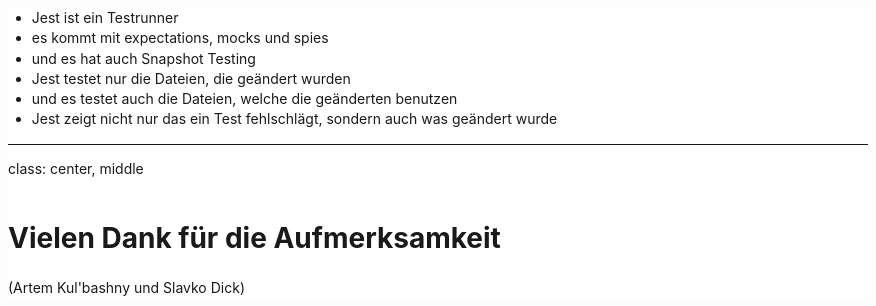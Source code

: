 - Jest ist ein Testrunner
- es kommt mit expectations, mocks und spies
- und es hat auch Snapshot Testing
- Jest testet nur die Dateien, die geändert wurden
- und es testet auch die Dateien, welche die geänderten benutzen
- Jest zeigt nicht nur das ein Test fehlschlägt, sondern auch was geändert wurde

---

class: center, middle

# Vielen Dank für die Aufmerksamkeit
(Artem Kul'bashny und Slavko Dick)
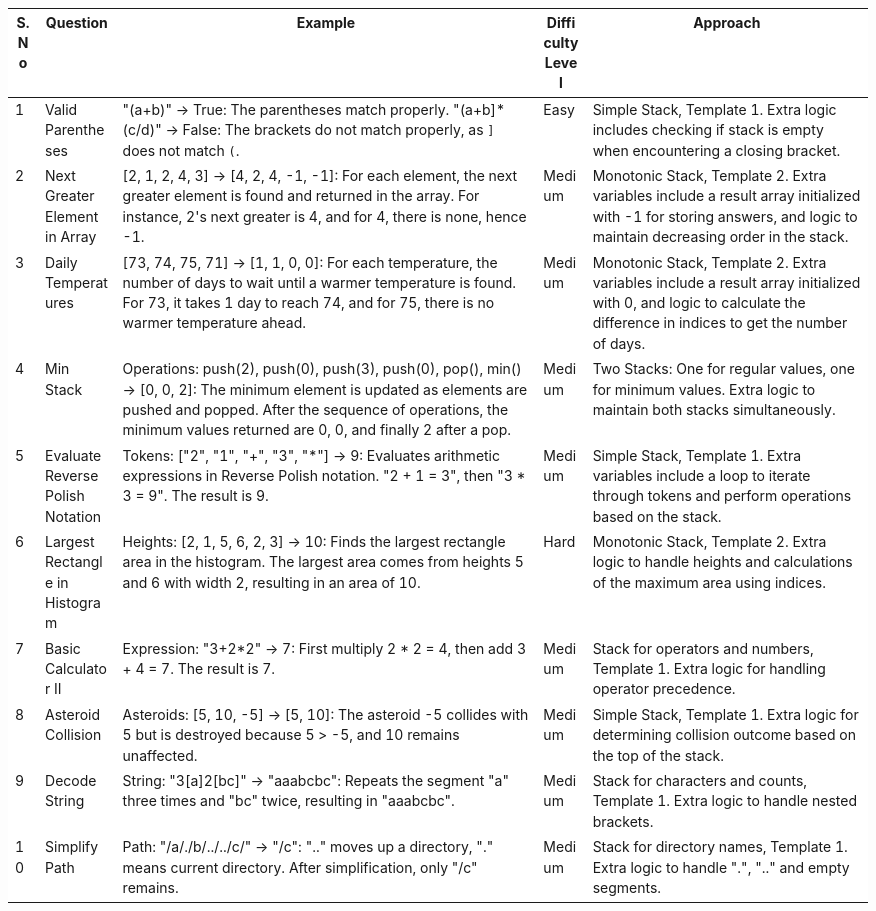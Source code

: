 | S.No | Question                         | Example                                                                                                                                                                                                                                         | Difficulty Level | Approach                                                                                                                                                            |
| ---- | -------------------------------- | ----------------------------------------------------------------------------------------------------------------------------------------------------------------------------------------------------------------------------------------------- | ---------------- | ------------------------------------------------------------------------------------------------------------------------------------------------------------------- |
| 1    | Valid Parentheses                | "(a+b)" → True: The parentheses match properly. "(a+b]*(c/d)" → False: The brackets do not match properly, as `]` does not match `(`.                                                                                                     | Easy             | Simple Stack, Template 1. Extra logic includes checking if stack is empty when encountering a closing bracket.                                                      |
| 2    | Next Greater Element in Array    | [2, 1, 2, 4, 3] → [4, 2, 4, -1, -1]: For each element, the next greater element is found and returned in the array. For instance, 2's next greater is 4, and for 4, there is none, hence -1.                                                   | Medium           | Monotonic Stack, Template 2. Extra variables include a result array initialized with -1 for storing answers, and logic to maintain decreasing order in the stack.   |
| 3    | Daily Temperatures               | [73, 74, 75, 71] → [1, 1, 0, 0]: For each temperature, the number of days to wait until a warmer temperature is found. For 73, it takes 1 day to reach 74, and for 75, there is no warmer temperature ahead.                                   | Medium           | Monotonic Stack, Template 2. Extra variables include a result array initialized with 0, and logic to calculate the difference in indices to get the number of days. |
| 4    | Min Stack                        | Operations: push(2), push(0), push(3), push(0), pop(), min() → [0, 0, 2]: The minimum element is updated as elements are pushed and popped. After the sequence of operations, the minimum values returned are 0, 0, and finally 2 after a pop. | Medium           | Two Stacks: One for regular values, one for minimum values. Extra logic to maintain both stacks simultaneously.                                                     |
| 5    | Evaluate Reverse Polish Notation | Tokens: ["2", "1", "+", "3", "*"] → 9: Evaluates arithmetic expressions in Reverse Polish notation. "2 + 1 = 3", then "3 * 3 = 9". The result is 9.                                                                                            | Medium           | Simple Stack, Template 1. Extra variables include a loop to iterate through tokens and perform operations based on the stack.                                       |
| 6    | Largest Rectangle in Histogram   | Heights: [2, 1, 5, 6, 2, 3] → 10: Finds the largest rectangle area in the histogram. The largest area comes from heights 5 and 6 with width 2, resulting in an area of 10.                                                                     | Hard             | Monotonic Stack, Template 2. Extra logic to handle heights and calculations of the maximum area using indices.                                                      |
| 7    | Basic Calculator II              | Expression: "3+2*2" → 7: First multiply 2 * 2 = 4, then add 3 + 4 = 7. The result is 7.                                                                                                                                                        | Medium           | Stack for operators and numbers, Template 1. Extra logic for handling operator precedence.                                                                          |
| 8    | Asteroid Collision               | Asteroids: [5, 10, -5] → [5, 10]: The asteroid -5 collides with 5 but is destroyed because 5 > -5, and 10 remains unaffected.                                                                                                                  | Medium           | Simple Stack, Template 1. Extra logic for determining collision outcome based on the top of the stack.                                                              |
| 9    | Decode String                    | String: "3[a]2[bc]" → "aaabcbc": Repeats the segment "a" three times and "bc" twice, resulting in "aaabcbc".                                                                                                                                   | Medium           | Stack for characters and counts, Template 1. Extra logic to handle nested brackets.                                                                                 |
| 10   | Simplify Path                    | Path: "/a/./b/../../c/" → "/c": ".." moves up a directory, "." means current directory. After simplification, only "/c" remains.                                                                                                               | Medium           | Stack for directory names, Template 1. Extra logic to handle ".", ".." and empty segments.                                                                          |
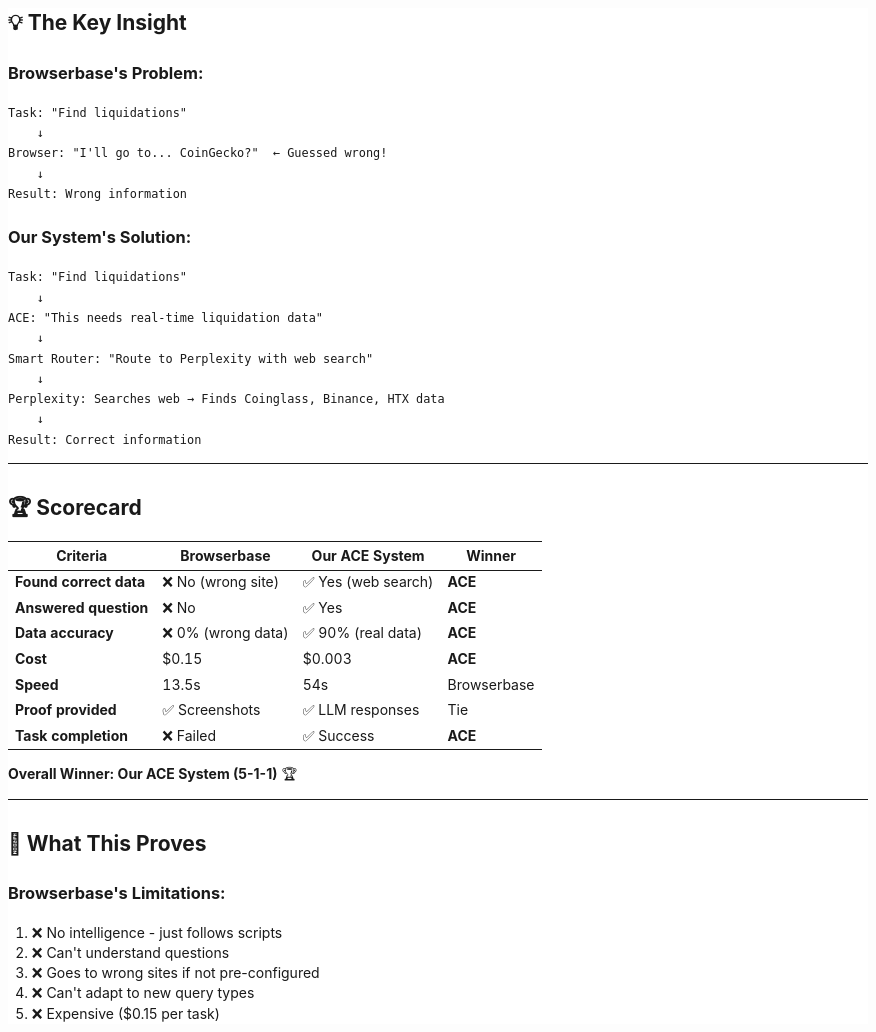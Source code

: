 
## 💡 The Key Insight

### **Browserbase's Problem:**
```
Task: "Find liquidations"
    ↓
Browser: "I'll go to... CoinGecko?"  ← Guessed wrong!
    ↓
Result: Wrong information
```

### **Our System's Solution:**
```
Task: "Find liquidations"
    ↓
ACE: "This needs real-time liquidation data"
    ↓
Smart Router: "Route to Perplexity with web search"
    ↓
Perplexity: Searches web → Finds Coinglass, Binance, HTX data
    ↓
Result: Correct information
```

---

## 🏆 Scorecard

| Criteria | Browserbase | Our ACE System | Winner |
|----------|-------------|----------------|--------|
| **Found correct data** | ❌ No (wrong site) | ✅ Yes (web search) | **ACE** |
| **Answered question** | ❌ No | ✅ Yes | **ACE** |
| **Data accuracy** | ❌ 0% (wrong data) | ✅ 90% (real data) | **ACE** |
| **Cost** | $0.15 | $0.003 | **ACE** |
| **Speed** | 13.5s | 54s | Browserbase |
| **Proof provided** | ✅ Screenshots | ✅ LLM responses | Tie |
| **Task completion** | ❌ Failed | ✅ Success | **ACE** |

**Overall Winner: Our ACE System (5-1-1)** 🏆

---

## 🎯 What This Proves

### **Browserbase's Limitations:**
1. ❌ No intelligence - just follows scripts
2. ❌ Can't understand questions
3. ❌ Goes to wrong sites if not pre-configured
4. ❌ Can't adapt to new query types
5. ❌ Expensive ($0.15 per task)
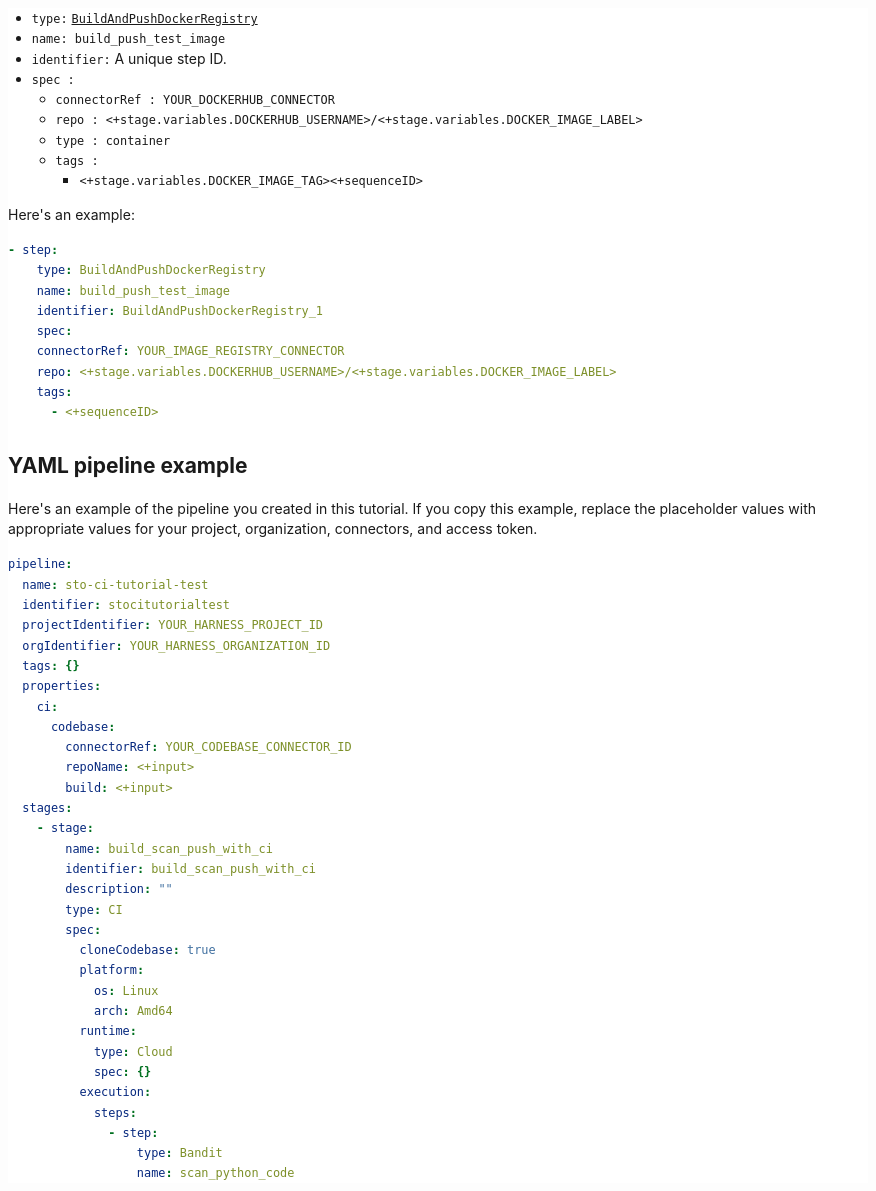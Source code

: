 - `type:` [`BuildAndPushDockerRegistry`](/docs/continuous-integration/use-ci/build-and-upload-artifacts/build-and-push/build-and-push-to-docker-registry)
- `name: build_push_test_image`
- `identifier:` A unique step ID.
- `spec :`
  - `connectorRef : YOUR_DOCKERHUB_CONNECTOR`
  - `repo : <+stage.variables.DOCKERHUB_USERNAME>/<+stage.variables.DOCKER_IMAGE_LABEL>`
  - `type : container`
  - `tags : `
    - `<+stage.variables.DOCKER_IMAGE_TAG><+sequenceID>`

Here's an example:

```yaml
- step:
    type: BuildAndPushDockerRegistry
    name: build_push_test_image
    identifier: BuildAndPushDockerRegistry_1
    spec:
    connectorRef: YOUR_IMAGE_REGISTRY_CONNECTOR
    repo: <+stage.variables.DOCKERHUB_USERNAME>/<+stage.variables.DOCKER_IMAGE_LABEL>
    tags:
      - <+sequenceID>
```

</TabItem>
</Tabs>

## YAML pipeline example

Here's an example of the pipeline you created in this tutorial. If you copy this example, replace the placeholder values with appropriate values for your project, organization, connectors, and access token.

```yaml
pipeline:
  name: sto-ci-tutorial-test
  identifier: stocitutorialtest
  projectIdentifier: YOUR_HARNESS_PROJECT_ID
  orgIdentifier: YOUR_HARNESS_ORGANIZATION_ID
  tags: {}
  properties:
    ci:
      codebase:
        connectorRef: YOUR_CODEBASE_CONNECTOR_ID
        repoName: <+input>
        build: <+input>
  stages:
    - stage:
        name: build_scan_push_with_ci
        identifier: build_scan_push_with_ci
        description: ""
        type: CI
        spec:
          cloneCodebase: true
          platform:
            os: Linux
            arch: Amd64
          runtime:
            type: Cloud
            spec: {}
          execution:
            steps:
              - step:
                  type: Bandit
                  name: scan_python_code
```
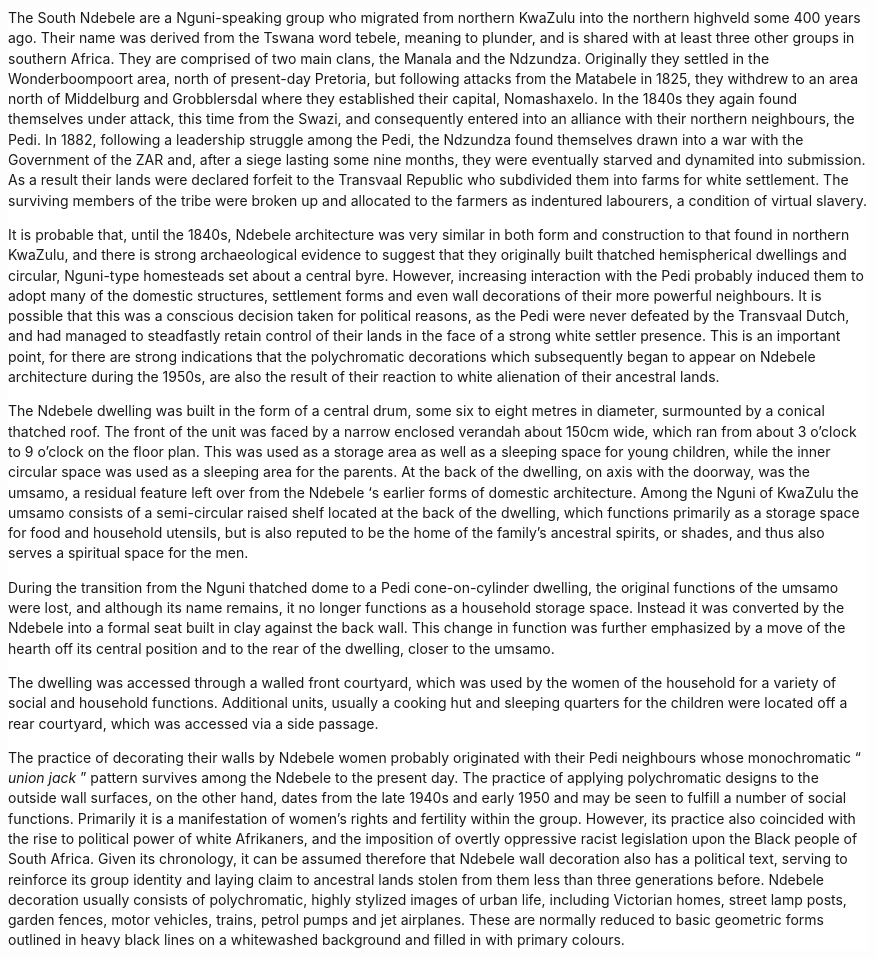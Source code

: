 The South Ndebele are a Nguni-speaking group who migrated from northern KwaZulu into the northern highveld some 400 years ago. Their name was derived from the Tswana word tebele, meaning to plunder, and is shared with at least three other groups in southern Africa. They are comprised of two main clans, the Manala and the Ndzundza. Originally they settled in the Wonderboompoort area, north of present-day Pretoria, but following attacks from the Matabele in 1825, they withdrew to an area north of Middelburg and Grobblersdal where they established their capital, Nomashaxelo. In the 1840s they again found themselves under attack, this time from the Swazi, and consequently entered into an alliance with their northern neighbours, the Pedi. In 1882, following a leadership struggle among the Pedi, the Ndzundza found themselves drawn into a war with the Government of the ZAR and, after a siege lasting some nine months, they were eventually starved and dynamited into submission. As a result their lands were declared forfeit to the Transvaal Republic who subdivided them into farms for white settlement. The surviving members of the tribe were broken up and allocated to the farmers as indentured labourers, a condition of virtual slavery.

It is probable that, until the 1840s, Ndebele architecture was very similar in both form and construction to that found in northern KwaZulu, and there is strong archaeological evidence to suggest that they originally built thatched hemispherical dwellings and circular, Nguni-type homesteads set about a central byre. However, increasing interaction with the Pedi probably induced them to adopt many of the domestic structures, settlement forms and even wall decorations of their more powerful neighbours. It is possible that this was a conscious decision taken for political reasons, as the Pedi were never defeated by the Transvaal Dutch, and had managed to steadfastly retain control of their lands in the face of a strong white settler presence. This is an important point, for there are strong indications that the polychromatic decorations which subsequently began to appear on Ndebele architecture during the 1950s, are also the result of their reaction to white alienation of their ancestral lands.

The Ndebele dwelling was built in the form of a central drum, some six to eight metres in diameter, surmounted by a conical thatched roof. The front of the unit was faced by a narrow enclosed verandah about 150cm wide, which ran from about 3 o’clock to 9 o’clock on the floor plan. This was used as a storage area as well as a sleeping space for young children, while the inner circular space was used as a sleeping area for the parents. At the back of the dwelling, on axis with the doorway, was the umsamo, a residual feature left over from the Ndebele ‘s earlier forms of domestic architecture. Among the Nguni of KwaZulu the umsamo consists of a semi-circular raised shelf located at the back of the dwelling, which functions primarily as a storage space for food and household utensils, but is also reputed to be the home of the family’s ancestral spirits, or shades, and thus also serves a spiritual space for the men.

During the transition from the Nguni thatched dome to a Pedi cone-on-cylinder dwelling, the original functions of the umsamo were lost, and although its name remains, it no longer functions as a household storage space. Instead it was converted by the Ndebele into a formal seat built in clay against the back wall. This change in function was further emphasized by a move of the hearth off its central position and to the rear of the dwelling, closer to the umsamo.

The dwelling was accessed through a walled front courtyard, which was used by the women of the household for a variety of social and household functions. Additional units, usually a cooking hut and sleeping quarters for the children were located off a rear courtyard, which was accessed via a side passage.

The practice of decorating their walls by Ndebele women probably originated with their Pedi neighbours whose monochromatic “ _union jack_ ” pattern survives among the Ndebele to the present day. The practice of applying polychromatic designs to the outside wall surfaces, on the other hand, dates from the late 1940s and early 1950 and may be seen to fulfill a number of social functions. Primarily it is a manifestation of women’s rights and fertility within the group. However, its practice also coincided with the rise to political power of white Afrikaners, and the imposition of overtly oppressive racist legislation upon the Black people of South Africa. Given its chronology, it can be assumed therefore that Ndebele wall decoration also has a political text, serving to reinforce its group identity and laying claim to ancestral lands stolen from them less than three generations before. Ndebele decoration usually consists of polychromatic, highly stylized images of urban life, including Victorian homes, street lamp posts, garden fences, motor vehicles, trains, petrol pumps and jet airplanes. These are normally reduced to basic geometric forms outlined in heavy black lines on a whitewashed background and filled in with primary colours.
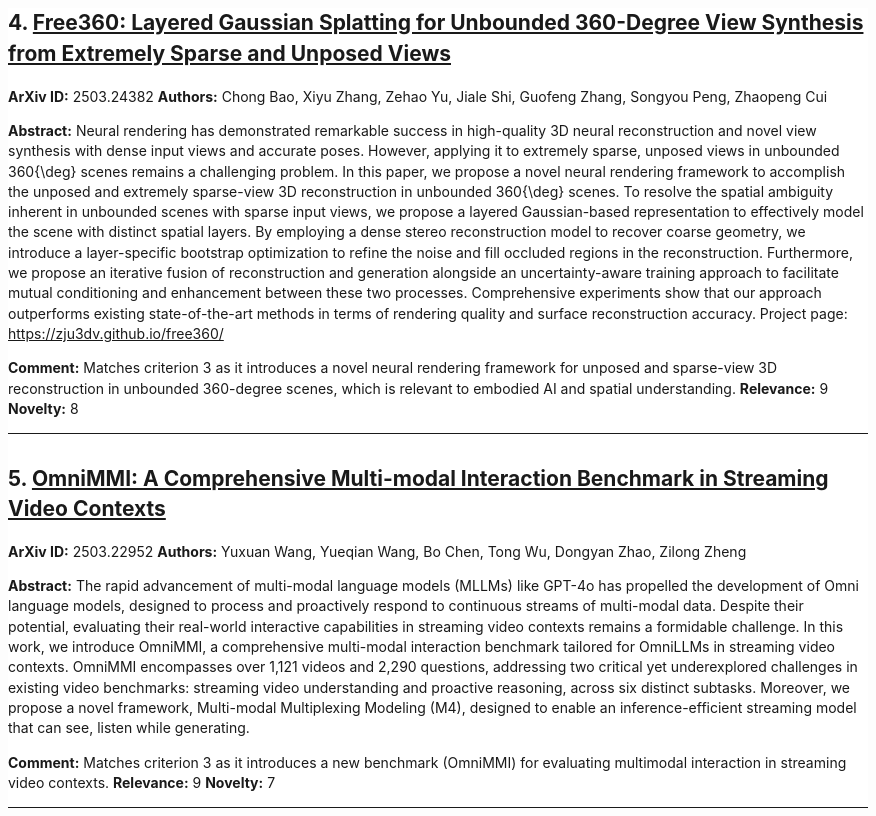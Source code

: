 ## 4. [Free360: Layered Gaussian Splatting for Unbounded 360-Degree View Synthesis from Extremely Sparse and Unposed Views](https://arxiv.org/abs/2503.24382) <a id="link4"></a>
**ArXiv ID:** 2503.24382
**Authors:** Chong Bao, Xiyu Zhang, Zehao Yu, Jiale Shi, Guofeng Zhang, Songyou Peng, Zhaopeng Cui

**Abstract:**  Neural rendering has demonstrated remarkable success in high-quality 3D neural reconstruction and novel view synthesis with dense input views and accurate poses. However, applying it to extremely sparse, unposed views in unbounded 360{\deg} scenes remains a challenging problem. In this paper, we propose a novel neural rendering framework to accomplish the unposed and extremely sparse-view 3D reconstruction in unbounded 360{\deg} scenes. To resolve the spatial ambiguity inherent in unbounded scenes with sparse input views, we propose a layered Gaussian-based representation to effectively model the scene with distinct spatial layers. By employing a dense stereo reconstruction model to recover coarse geometry, we introduce a layer-specific bootstrap optimization to refine the noise and fill occluded regions in the reconstruction. Furthermore, we propose an iterative fusion of reconstruction and generation alongside an uncertainty-aware training approach to facilitate mutual conditioning and enhancement between these two processes. Comprehensive experiments show that our approach outperforms existing state-of-the-art methods in terms of rendering quality and surface reconstruction accuracy. Project page: https://zju3dv.github.io/free360/

**Comment:** Matches criterion 3 as it introduces a novel neural rendering framework for unposed and sparse-view 3D reconstruction in unbounded 360-degree scenes, which is relevant to embodied AI and spatial understanding.
**Relevance:** 9
**Novelty:** 8

---

## 5. [OmniMMI: A Comprehensive Multi-modal Interaction Benchmark in Streaming Video Contexts](https://arxiv.org/abs/2503.22952) <a id="link5"></a>
**ArXiv ID:** 2503.22952
**Authors:** Yuxuan Wang, Yueqian Wang, Bo Chen, Tong Wu, Dongyan Zhao, Zilong Zheng

**Abstract:**  The rapid advancement of multi-modal language models (MLLMs) like GPT-4o has propelled the development of Omni language models, designed to process and proactively respond to continuous streams of multi-modal data. Despite their potential, evaluating their real-world interactive capabilities in streaming video contexts remains a formidable challenge. In this work, we introduce OmniMMI, a comprehensive multi-modal interaction benchmark tailored for OmniLLMs in streaming video contexts. OmniMMI encompasses over 1,121 videos and 2,290 questions, addressing two critical yet underexplored challenges in existing video benchmarks: streaming video understanding and proactive reasoning, across six distinct subtasks. Moreover, we propose a novel framework, Multi-modal Multiplexing Modeling (M4), designed to enable an inference-efficient streaming model that can see, listen while generating.

**Comment:** Matches criterion 3 as it introduces a new benchmark (OmniMMI) for evaluating multimodal interaction in streaming video contexts.
**Relevance:** 9
**Novelty:** 7

---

######

(Work task)
Using the records above, select and copy every line that has the word "Authors".

(Task output)
**Authors:** Chong Bao, Xiyu Zhang, Zehao Yu, Jiale Shi, Guofeng Zhang, Songyou Peng, Zhaopeng Cui
**Authors:** Yuxuan Wang, Yueqian Wang, Bo Chen, Tong Wu, Dongyan Zhao, Zilong Zheng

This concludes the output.